What is the number of lines in the entries that contain the word "pool"? Reply with that number only.
● ● ● ● ● ● ●
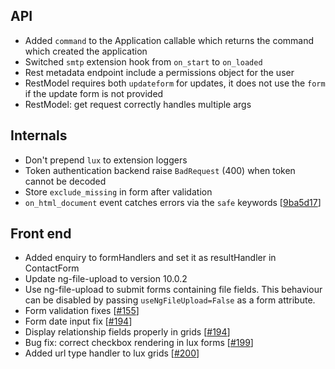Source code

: ## API

* Added ``command`` to the Application callable which returns the command which
  created the application
* Switched ``smtp`` extension hook from ``on_start`` to ``on_loaded``
* Rest metadata endpoint include a permissions object for the user
* RestModel requires both ``updateform`` for updates, it does not use the ``form`` if the update form is not provided
* RestModel: get request correctly handles multiple args

## Internals

* Don't prepend ``lux`` to extension loggers
* Token authentication backend raise ``BadRequest`` (400) when token cannot be decoded
* Store ``exclude_missing`` in form after validation
* ``on_html_document`` event catches errors via the ``safe`` keywords [[9ba5d17](https://github.com/quantmind/lux/commit/af9193d20475588eacbdaf5f629751f6799a76c1)]

## Front end

* Added enquiry to formHandlers and set it as resultHandler in ContactForm
* Update ng-file-upload to version 10.0.2
* Use ng-file-upload to submit forms containing file fields. This behaviour can be disabled by passing ``useNgFileUpload=False`` as a form attribute.
* Form validation fixes [[#155](https://github.com/quantmind/lux/pull/155)]
* Form date input fix [[#194](https://github.com/quantmind/lux/pull/194)]
* Display relationship fields properly in grids [[#194](https://github.com/quantmind/lux/pull/196)]
* Bug fix: correct checkbox rendering in lux forms [[#199](https://github.com/quantmind/lux/pull/199)]
* Added url type handler to lux grids [[#200](https://github.com/quantmind/lux/pull/200)]
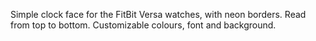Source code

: Simple clock face for the FitBit Versa watches, with neon borders. Read from top to bottom. Customizable colours, font and background.

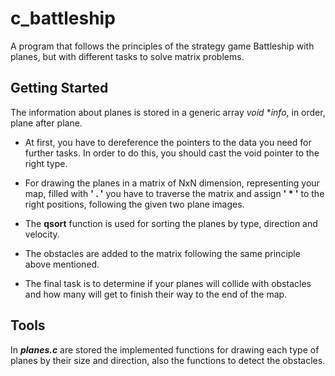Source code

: # c_battleship

A program that follows the principles of the strategy game Battleship with planes, but with different tasks to solve matrix problems.

## Getting Started

The information about planes is stored in a generic array *void* **info*, in order, plane after plane.


* At first, you have to dereference the pointers to the data you need for further tasks. In order to do this, you should cast the void pointer to the right type.

* For drawing the planes in a matrix of NxN dimension, representing your map, filled with **' . '** you have to traverse the matrix and assign **' * '** to the right positions, following the given two plane images.

* The **qsort** function is used for sorting the planes by type, direction and velocity.

* The obstacles are added to the matrix following the same principle above mentioned.

* The final task is to determine if your planes will collide with obstacles and how many will get to finish their way to the end of the map.


## Tools

In ***planes.c*** are stored the implemented functions for drawing each type of planes by their size and direction, also the functions to detect the obstacles.
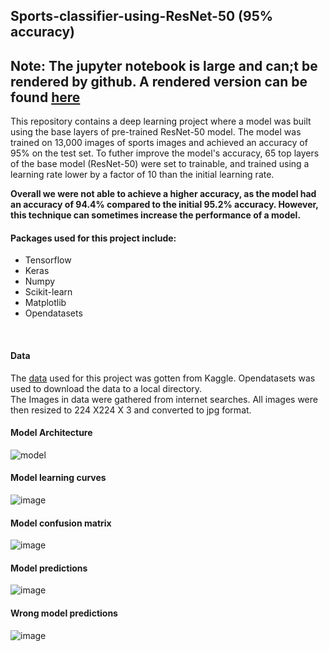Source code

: ## Sports-classifier-using-ResNet-50 (95% accuracy)

## Note: **The jupyter notebook is large and can;t be rendered by github. A rendered version can be found [here](https://nbviewer.org/github/Jeremyugo/Sports-classifier-using-ResNet-50/blob/main/sports-classification-resnet50-95-acc.ipynb)**

This repository contains a deep learning project where a model was built using the base layers of pre-trained ResNet-50 model. The model was trained on 13,000 images of sports images and achieved an accuracy of 95% on the test set.
To futher improve the model's accuracy, 65 top layers of the base model (ResNet-50) were set to trainable, and trained using a learning rate lower by a factor of 10 than the initial learning rate.

**Overall we were not able to achieve a higher accuracy, as the model had an accuracy of 94.4% compared to the initial 95.2% accuracy. However, this technique can sometimes increase the performance of a model.**

#### Packages used for this project include:
- Tensorflow
- Keras
- Numpy
- Scikit-learn
- Matplotlib
- Opendatasets
<br/>

#### Data
The [data](https://www.kaggle.com/datasets/gpiosenka/sports-classification) used for this project was gotten from Kaggle. Opendatasets was used to download the data to a local directory.<br/>
The Images in data were gathered from internet searches. All images were then resized to 224 X224 X 3 and converted to jpg format. 
<br/>

#### Model Architecture

![model](https://github.com/Jeremyugo/Sports-classifier-using-ResNet-50/assets/36512525/e37a4f8e-ea15-40e0-aaa0-23698bb1e968)

#### Model learning curves

![image](https://github.com/Jeremyugo/Sports-classifier-using-ResNet-50/assets/36512525/c8bb5732-d147-401d-83f6-aacde42b20e8)

#### Model confusion matrix
![image](https://github.com/Jeremyugo/Sports-classifier-using-ResNet-50/assets/36512525/52bd4151-458c-46a2-9bed-d1ca509447b6)


#### Model predictions

![image](https://github.com/Jeremyugo/Sports-classifier-using-ResNet-50/assets/36512525/55b518d6-c5ba-41e5-a55d-18b08d772a11)

#### Wrong model predictions
![image](https://github.com/Jeremyugo/Sports-classifier-using-ResNet-50/assets/36512525/57782680-1e15-454f-bd38-43c1e6d89f51)
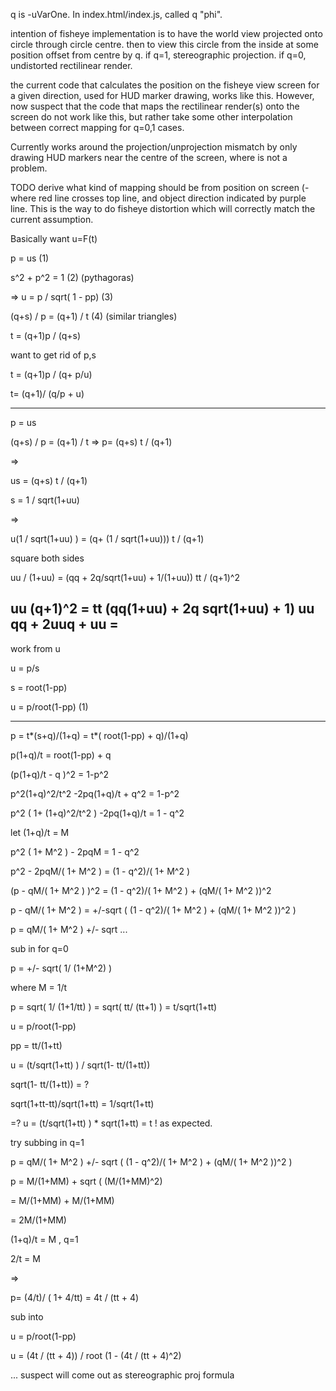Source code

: 
q is -uVarOne. In index.html/index.js, called q "phi".

intention of fisheye implementation is to have the world view projected onto circle through circle centre. then to view this circle from the inside at some position offset from centre by q. if q=1, stereographic projection. if q=0, undistorted rectilinear render.

the current code that calculates the position on the fisheye view screen for a given direction, used for HUD marker drawing, works like this. However, now suspect that the code that maps the rectilinear render(s) onto the screen do not work like this, but rather take some other interpolation between correct mapping for q=0,1 cases.

Currently works around the projection/unprojection mismatch by only drawing HUD markers near the centre of the screen, where is not a problem.

TODO derive what kind of mapping should be from position on screen (- where red line crosses top line, and object direction indicated by purple line. This is the way to do fisheye distortion which will correctly match the current assumption. 

Basically want u=F(t)

p = us          (1)

s^2 + p^2 = 1       (2)     (pythagoras)

=> u = p / sqrt( 1 - pp)      (3)

(q+s) / p = (q+1) / t   (4)     (similar triangles)

t = (q+1)p / (q+s)

want to get rid of p,s

t = (q+1)p / (q+ p/u)

t= (q+1)/ (q/p + u)

---

p = us

(q+s) / p = (q+1) / t => p= (q+s) t / (q+1)

=>

us = (q+s) t / (q+1)


s = 1 / sqrt(1+uu)

=> 

u(1 / sqrt(1+uu) ) = (q+ (1 / sqrt(1+uu))) t /  (q+1)

square both sides

uu / (1+uu) =  (qq + 2q/sqrt(1+uu) + 1/(1+uu)) tt / (q+1)^2


uu (q+1)^2 = tt (qq(1+uu) + 2q sqrt(1+uu) + 1)
uu qq + 2uuq + uu = 
---
work from u 

u = p/s 

s = root(1-pp)

u = p/root(1-pp)    (1)

---

p = t*(s+q)/(1+q)
  = t*( root(1-pp) + q)/(1+q)

p(1+q)/t = root(1-pp) + q

(p(1+q)/t - q )^2 = 1-p^2

p^2(1+q)^2/t^2 -2pq(1+q)/t + q^2 = 1-p^2

p^2 ( 1+ (1+q)^2/t^2 ) -2pq(1+q)/t = 1 - q^2

let (1+q)/t = M

p^2 ( 1+ M^2 ) - 2pqM = 1 - q^2

p^2 - 2pqM/( 1+ M^2 ) = (1 - q^2)/( 1+ M^2 )

(p - qM/( 1+ M^2 ) )^2 = (1 - q^2)/( 1+ M^2 ) + (qM/( 1+ M^2 ))^2

p - qM/( 1+ M^2 ) = +/-sqrt ( (1 - q^2)/( 1+ M^2 ) + (qM/( 1+ M^2 ))^2 )

p = qM/( 1+ M^2 ) +/- sqrt ... 



sub in for q=0 

p = +/- sqrt( 1/ (1+M^2) )

where M = 1/t

p = sqrt( 1/ (1+1/tt) )
    = sqrt( tt/ (tt+1) ) 
    = t/sqrt(1+tt)


u = p/root(1-pp)

pp = tt/(1+tt)


u  = (t/sqrt(1+tt) )  / sqrt(1- tt/(1+tt))


sqrt(1- tt/(1+tt)) = ? 

 sqrt(1+tt-tt)/sqrt(1+tt) = 1/sqrt(1+tt)

=?
u = (t/sqrt(1+tt) )  * sqrt(1+tt) = t !
as expected.


try subbing in q=1

p = qM/( 1+ M^2 ) +/- sqrt ( (1 - q^2)/( 1+ M^2 ) + (qM/( 1+ M^2 ))^2 )

p = M/(1+MM) + sqrt ( (M/(1+MM)^2)

  = M/(1+MM) + M/(1+MM)

  = 2M/(1+MM)


  (1+q)/t = M , q=1

  2/t = M

=>

p= (4/t)/ ( 1+ 4/tt)
 = 4t / (tt + 4)


sub into 

u = p/root(1-pp) 


u = (4t / (tt + 4)) / root (1 - (4t / (tt + 4)^2)


... suspect will come out as stereographic proj formula
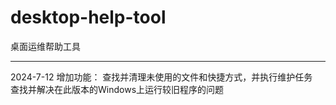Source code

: # desktop-help-tool
桌面运维帮助工具
________________________
2024-7-12
增加功能：
    查找并清理未使用的文件和快捷方式，并执行维护任务</br>
    查找并解决在此版本的Windows上运行较旧程序的问题
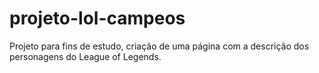 # projeto-lol-campeos
Projeto para fins de estudo, criação de uma página com a descrição dos personagens do League of Legends. 
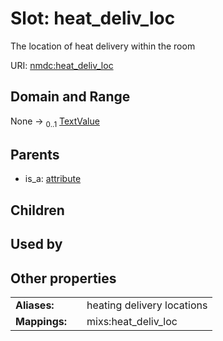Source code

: 
# Slot: heat_deliv_loc


The location of heat delivery within the room

URI: [nmdc:heat_deliv_loc](https://microbiomedata/meta/heat_deliv_loc)


## Domain and Range

None &#8594;  <sub>0..1</sub> [TextValue](TextValue.md)

## Parents

 *  is_a: [attribute](attribute.md)

## Children


## Used by


## Other properties

|  |  |  |
| --- | --- | --- |
| **Aliases:** | | heating delivery locations |
| **Mappings:** | | mixs:heat_deliv_loc |

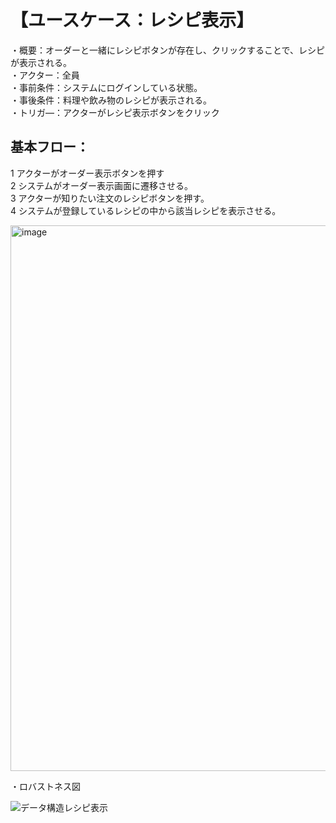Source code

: # 【ユースケース：レシピ表示】  
・概要：オーダーと一緒にレシピボタンが存在し、クリックすることで、レシピが表示される。  
・アクター：全員  
・事前条件：システムにログインしている状態。   
・事後条件：料理や飲み物のレシピが表示される。  
・トリガ―：アクターがレシピ表示ボタンをクリック  
## 基本フロー：  

1 アクターがオーダー表示ボタンを押す  
2 システムがオーダー表示画面に遷移させる。  
3 アクターが知りたい注文のレシピボタンを押す。  
4 システムが登録しているレシピの中から該当レシピを表示させる。  

<img width="873" alt="image" src="https://github.com/urakawa-es5/security/assets/119495449/1399443d-4703-4e61-9aa0-5e358a2d8c75">

・ロバストネス図

![データ構造レシピ表示](https://github.com/urakawa-es5/security/assets/136284569/eefcc2ba-edc2-4fdd-9697-d41621de5b28)

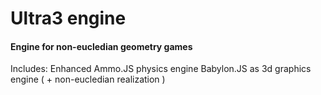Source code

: # Ultra3 engine
#### Engine for non-eucledian geometry games
Includes:
Enhanced Ammo.JS physics engine
Babylon.JS as 3d graphics engine ( + non-eucledian realization )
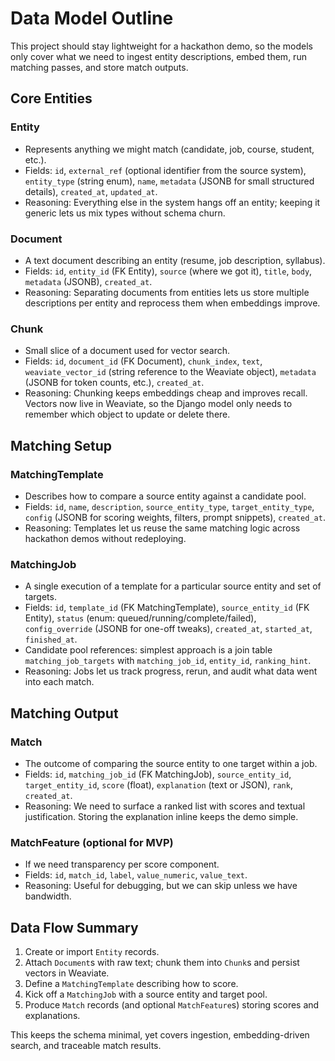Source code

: # Data Model Outline

This project should stay lightweight for a hackathon demo, so the models only cover what we need to ingest entity descriptions, embed them, run matching passes, and store match outputs.

## Core Entities
### Entity
- Represents anything we might match (candidate, job, course, student, etc.).
- Fields: `id`, `external_ref` (optional identifier from the source system), `entity_type` (string enum), `name`, `metadata` (JSONB for small structured details), `created_at`, `updated_at`.
- Reasoning: Everything else in the system hangs off an entity; keeping it generic lets us mix types without schema churn.

### Document
- A text document describing an entity (resume, job description, syllabus).
- Fields: `id`, `entity_id` (FK Entity), `source` (where we got it), `title`, `body`, `metadata` (JSONB), `created_at`.
- Reasoning: Separating documents from entities lets us store multiple descriptions per entity and reprocess them when embeddings improve.

### Chunk
- Small slice of a document used for vector search.
- Fields: `id`, `document_id` (FK Document), `chunk_index`, `text`, `weaviate_vector_id` (string reference to the Weaviate object), `metadata` (JSONB for token counts, etc.), `created_at`.
- Reasoning: Chunking keeps embeddings cheap and improves recall. Vectors now live in Weaviate, so the Django model only needs to remember which object to update or delete there.

## Matching Setup
### MatchingTemplate
- Describes how to compare a source entity against a candidate pool.
- Fields: `id`, `name`, `description`, `source_entity_type`, `target_entity_type`, `config` (JSONB for scoring weights, filters, prompt snippets), `created_at`.
- Reasoning: Templates let us reuse the same matching logic across hackathon demos without redeploying.

### MatchingJob
- A single execution of a template for a particular source entity and set of targets.
- Fields: `id`, `template_id` (FK MatchingTemplate), `source_entity_id` (FK Entity), `status` (enum: queued/running/complete/failed), `config_override` (JSONB for one-off tweaks), `created_at`, `started_at`, `finished_at`.
- Candidate pool references: simplest approach is a join table `matching_job_targets` with `matching_job_id`, `entity_id`, `ranking_hint`.
- Reasoning: Jobs let us track progress, rerun, and audit what data went into each match.

## Matching Output
### Match
- The outcome of comparing the source entity to one target within a job.
- Fields: `id`, `matching_job_id` (FK MatchingJob), `source_entity_id`, `target_entity_id`, `score` (float), `explanation` (text or JSON), `rank`, `created_at`.
- Reasoning: We need to surface a ranked list with scores and textual justification. Storing the explanation inline keeps the demo simple.

### MatchFeature (optional for MVP)
- If we need transparency per score component.
- Fields: `id`, `match_id`, `label`, `value_numeric`, `value_text`.
- Reasoning: Useful for debugging, but we can skip unless we have bandwidth.

## Data Flow Summary
1. Create or import `Entity` records.
2. Attach `Document`s with raw text; chunk them into `Chunk`s and persist vectors in Weaviate.
3. Define a `MatchingTemplate` describing how to score.
4. Kick off a `MatchingJob` with a source entity and target pool.
5. Produce `Match` records (and optional `MatchFeature`s) storing scores and explanations.

This keeps the schema minimal, yet covers ingestion, embedding-driven search, and traceable match results.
● ● ● ● ● ● ●
Written answer: 3